What is the Voluntary Provident Fund (VPF)?

VPF is an extension of EPF. Here, the employee isn't restricted to a 12 per cent contribution and can make a maximum contribution of 100 per cent of their basic pay along with dearness allowance. The employer doesn't make any contribution under this scheme.

VPF vs EPF: What is the difference?

  • Tax Implications: After Budget 2021, if the employee’s contribution to EPF is above Rs 2.5 lakh in a financial year the interest earned on the excess amount will be taxable. This also includes any contribution under VPF.  So, both the VPF and EPF contributions by the employee should remain within Rs 2.5 limit to claim the tax benefits on interest earned. Apart from this, the EPF contribution is also taxable under two conditions- if the interest rate is more than 9.5 per cent and if the employer contribution exceeds the Rs 7.5 lakh in a financial year.
  • Mandatory vs Voluntary Participation: While having an EPF account is mandatory, it isn't the case with the VPF accounts. One can choose to have a VPF account to create a higher retirement corpus.
  • Contributors: The employee and employer both contribute to the EPF while only the employee can contribute towards the VPF.
  • Contribution Cap: There is a 12 per cent limit on EPF contributions. However, one can contribute 100 per cent of their basic salary plus dearness allowance towards VPF.

VPF vs EPF: Which of them give you a higher interest rate?
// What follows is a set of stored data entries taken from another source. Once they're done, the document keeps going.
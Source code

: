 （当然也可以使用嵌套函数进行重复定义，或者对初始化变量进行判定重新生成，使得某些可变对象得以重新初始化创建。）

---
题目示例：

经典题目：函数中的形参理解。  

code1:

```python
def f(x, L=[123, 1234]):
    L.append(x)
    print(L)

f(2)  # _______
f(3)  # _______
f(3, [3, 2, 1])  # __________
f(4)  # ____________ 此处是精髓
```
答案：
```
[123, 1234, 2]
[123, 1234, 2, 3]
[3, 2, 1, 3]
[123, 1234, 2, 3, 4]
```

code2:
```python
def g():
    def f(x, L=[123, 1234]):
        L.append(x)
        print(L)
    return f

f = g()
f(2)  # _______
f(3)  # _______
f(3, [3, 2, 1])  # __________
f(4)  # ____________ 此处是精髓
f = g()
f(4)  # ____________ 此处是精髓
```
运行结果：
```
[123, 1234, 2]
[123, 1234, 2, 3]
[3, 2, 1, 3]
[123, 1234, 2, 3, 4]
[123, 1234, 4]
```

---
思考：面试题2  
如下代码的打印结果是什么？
Both the EPF and VPF offer 8.15 per cent of interest on contributions. However, the VPF could eventually provide better returns to your contribution as you can make higher contributions compared to the EPF. Since EPF contributions are capped at a maximum of 12 per cent of basic pay plus dearness allowance, you can choose to put in a higher amount than this into a VPF account to get better returns.